━━ SUPPLIED DATA
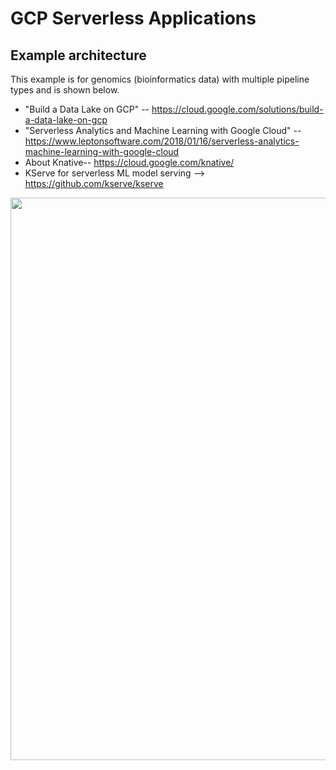 # GCP Serverless Applications





## Example architecture 

This example is for genomics (bioinformatics data) with multiple pipeline types and is shown below.  

- "Build a Data Lake on GCP" -- https://cloud.google.com/solutions/build-a-data-lake-on-gcp 
- "Serverless Analytics and Machine Learning with Google Cloud" -- https://www.leptonsoftware.com/2018/01/16/serverless-analytics-machine-learning-with-google-cloud
- About Knative-- https://cloud.google.com/knative/ 
- KServe for serverless ML model serving --> https://github.com/kserve/kserve

<img src="https://github.com/lynnlangit/gcp-for-bioinformatics/blob/master/images/batch-pipelines.png" width=900>
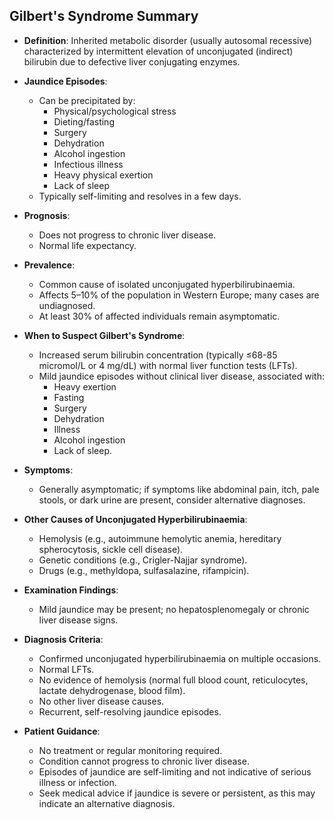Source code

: ## Gilbert's Syndrome Summary

- **Definition**: Inherited metabolic disorder (usually autosomal recessive) characterized by intermittent elevation of unconjugated (indirect) bilirubin due to defective liver conjugating enzymes.

- **Jaundice Episodes**: 
  - Can be precipitated by:
    - Physical/psychological stress
    - Dieting/fasting
    - Surgery
    - Dehydration
    - Alcohol ingestion
    - Infectious illness
    - Heavy physical exertion
    - Lack of sleep
  - Typically self-limiting and resolves in a few days.

- **Prognosis**: 
  - Does not progress to chronic liver disease.
  - Normal life expectancy.

- **Prevalence**: 
  - Common cause of isolated unconjugated hyperbilirubinaemia.
  - Affects 5–10% of the population in Western Europe; many cases are undiagnosed.
  - At least 30% of affected individuals remain asymptomatic.

- **When to Suspect Gilbert's Syndrome**: 
  - Increased serum bilirubin concentration (typically ≤68-85 micromol/L or 4 mg/dL) with normal liver function tests (LFTs).
  - Mild jaundice episodes without clinical liver disease, associated with:
    - Heavy exertion
    - Fasting
    - Surgery
    - Dehydration
    - Illness
    - Alcohol ingestion
    - Lack of sleep.

- **Symptoms**: 
  - Generally asymptomatic; if symptoms like abdominal pain, itch, pale stools, or dark urine are present, consider alternative diagnoses.

- **Other Causes of Unconjugated Hyperbilirubinaemia**:
  - Hemolysis (e.g., autoimmune hemolytic anemia, hereditary spherocytosis, sickle cell disease).
  - Genetic conditions (e.g., Crigler-Najjar syndrome).
  - Drugs (e.g., methyldopa, sulfasalazine, rifampicin).

- **Examination Findings**: 
  - Mild jaundice may be present; no hepatosplenomegaly or chronic liver disease signs.

- **Diagnosis Criteria**:
  - Confirmed unconjugated hyperbilirubinaemia on multiple occasions.
  - Normal LFTs.
  - No evidence of hemolysis (normal full blood count, reticulocytes, lactate dehydrogenase, blood film).
  - No other liver disease causes.
  - Recurrent, self-resolving jaundice episodes.

- **Patient Guidance**:
  - No treatment or regular monitoring required.
  - Condition cannot progress to chronic liver disease.
  - Episodes of jaundice are self-limiting and not indicative of serious illness or infection.
  - Seek medical advice if jaundice is severe or persistent, as this may indicate an alternative diagnosis.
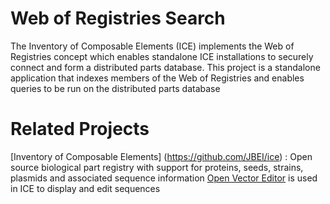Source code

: # Web of Registries Search

The Inventory of Composable Elements (ICE) implements the Web of Registries concept which enables standalone ICE installations to securely connect and form a distributed parts database. This project is a standalone application that indexes members of the Web of Registries and enables queries to be run on the distributed parts database

# Related Projects

[Inventory of Composable Elements] (https://github.com/JBEI/ice) : Open source biological part registry with support for proteins, seeds, strains, plasmids and associated sequence information
[Open Vector Editor](https://github.com/TeselaGen/openVectorEditor) is used in ICE to display and edit sequences

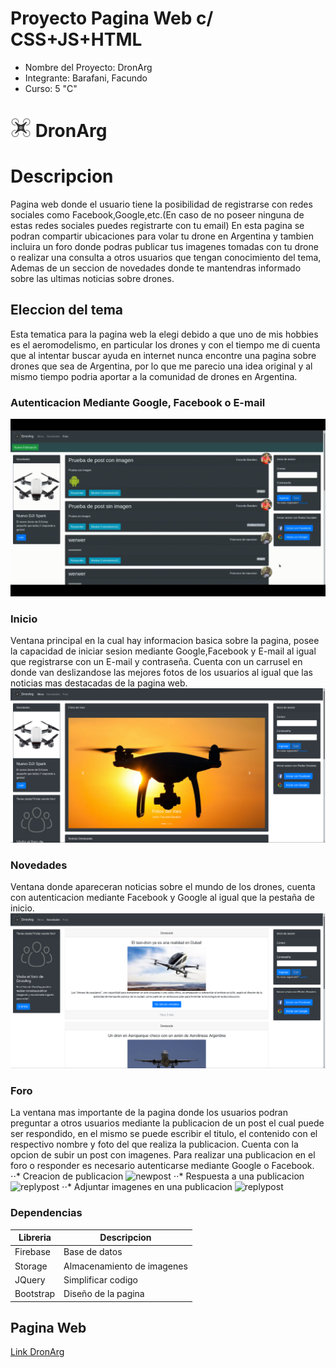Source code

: # Proyecto Pagina Web c/ CSS+JS+HTML
* Nombre del Proyecto: DronArg
* Integrante: Barafani, Facundo
* Curso: 5 "C"
# ![DronArg](/src/logodronemd.png) DronArg

# Descripcion
Pagina web donde el usuario tiene la posibilidad de registrarse con redes sociales como Facebook,Google,etc.(En caso de no poseer ninguna de estas redes sociales puedes registrarte con tu email)
En esta pagina se podran compartir ubicaciones para volar tu drone en Argentina y tambien incluira un foro donde podras publicar tus imagenes tomadas con tu drone o realizar una consulta a otros usuarios que tengan conocimiento del tema, Ademas de un seccion de novedades donde te mantendras informado sobre las ultimas noticias sobre drones.
## Eleccion del tema
Esta tematica para la pagina web la elegi debido a que uno de mis hobbies es el aeromodelismo, en particular los drones y con el tiempo me di cuenta que al intentar buscar ayuda en internet nunca encontre una pagina sobre drones que sea de Argentina, por lo que me parecio una idea original y al mismo tiempo podria aportar a la comunidad de drones en Argentina.
### Autenticacion Mediante Google, Facebook o E-mail
![Autenticacion](/src/gifautenticacion.gif)

### Inicio
Ventana principal en la cual hay informacion basica sobre la pagina, posee la capacidad de iniciar sesion mediante Google,Facebook y E-mail al igual que registrarse con un E-mail y contraseña.
Cuenta con un carrusel en donde van deslizandose las mejores fotos de los usuarios al igual que las noticias mas destacadas de la pagina web.
![Index](/src/imagen-index.png)
### Novedades
Ventana donde apareceran noticias sobre el mundo de los drones, cuenta con autenticacion mediante Facebook y Google al igual que la pestaña de inicio.
![News](/src/imagen-news.png)
### Foro
La ventana mas importante de la pagina donde los usuarios podran preguntar a otros usuarios mediante la publicacion de un post el cual puede ser respondido, en el mismo se puede escribir el titulo, el contenido con el respectivo nombre y foto del que realiza la publicacion. Cuenta con la opcion de subir un post con imagenes.
Para realizar una publicacion en el foro o responder es necesario autenticarse mediante Google o Facebook.
⋅⋅* Creacion de publicacion
![newpost](/src/gifpost.gif)
⋅⋅* Respuesta a una publicacion
![replypost](/src/gifrespuesta.gif)
⋅⋅* Adjuntar imagenes en una publicacion
![replypost](/src/gifrespuesta.gif)
### Dependencias
| Libreria      | Descripcion   |
| ------------- | ------------- |
| Firebase      | Base de datos |
| Storage       | Almacenamiento de imagenes |
|JQuery         | Simplificar codigo |
| Bootstrap     | Diseño de la pagina |

## Pagina Web
[Link DronArg](https://facubarafani.github.io/dronarg-prog2/)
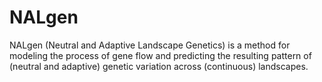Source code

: NALgen
======

NALgen (Neutral and Adaptive Landscape Genetics) is a method for modeling the process of gene flow and predicting the resulting pattern of (neutral and adaptive) genetic variation across (continuous) landscapes.
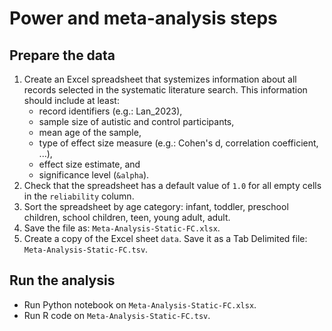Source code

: # Power and meta-analysis steps

## Prepare the data
1. Create an Excel spreadsheet that systemizes information about all records selected in the systematic literature search. This information should include at least:
	- record identifiers (e.g.: Lan_2023),
	- sample size of autistic and control participants,
	- mean age of the sample,
	- type of effect size measure (e.g.: Cohen's d, correlation coefficient, ...), 
	- effect size estimate, and
	- significance level (`&alpha`).
2. Check that the spreadsheet has a default value of `1.0` for all empty cells in the `reliability` column.
3. Sort the spreadsheet by age category: infant, toddler, preschool children, school children, teen, young adult, adult. 
4. Save the file as: `Meta-Analysis-Static-FC.xlsx`.
5. Create a copy of the Excel sheet `data`. Save it as a Tab Delimited file: `Meta-Analysis-Static-FC.tsv`.

## Run the analysis
- Run Python notebook on `Meta-Analysis-Static-FC.xlsx`.
- Run R code on `Meta-Analysis-Static-FC.tsv`.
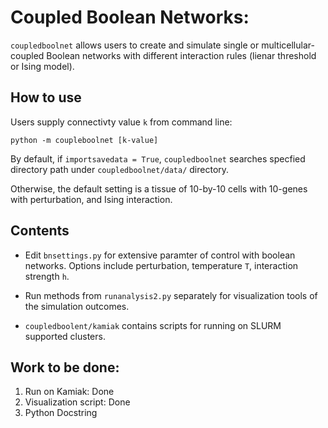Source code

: # Coupled Boolean Networks:

`coupledboolnet` allows users to create and simulate single or multicellular-coupled Boolean networks with different interaction rules (lienar threshold or Ising model).   


## How to use

Users supply connectivty value `k` from command line:

    python -m coupleboolnet [k-value]

By default, if `importsavedata = True`, `coupledboolnet` searches specfied directory path under `coupledboolnet/data/` directory.  

Otherwise, the default setting is a tissue of 10-by-10 cells with 10-genes with perturbation, and Ising interaction.


## Contents 

- Edit `bnsettings.py` for extensive paramter of control with boolean networks. Options include perturbation, temperature `T`, interaction strength `h`. 

- Run methods from `runanalysis2.py` separately for visualization tools of the simulation outcomes.

- `coupledboolent/kamiak` contains scripts for running on SLURM supported clusters.


## Work to be done:

1. Run on Kamiak: Done
2. Visualization script: Done
3. Python Docstring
━━━━
## TASK OBJECTIVE
What are the lines above that hold the string "size"? Copy them.

## ANSWER SPACE
	- sample size of autistic and control participants,
	- type of effect size measure (e.g.: Cohen's d, correlation coefficient, ...), 
	- effect size estimate, and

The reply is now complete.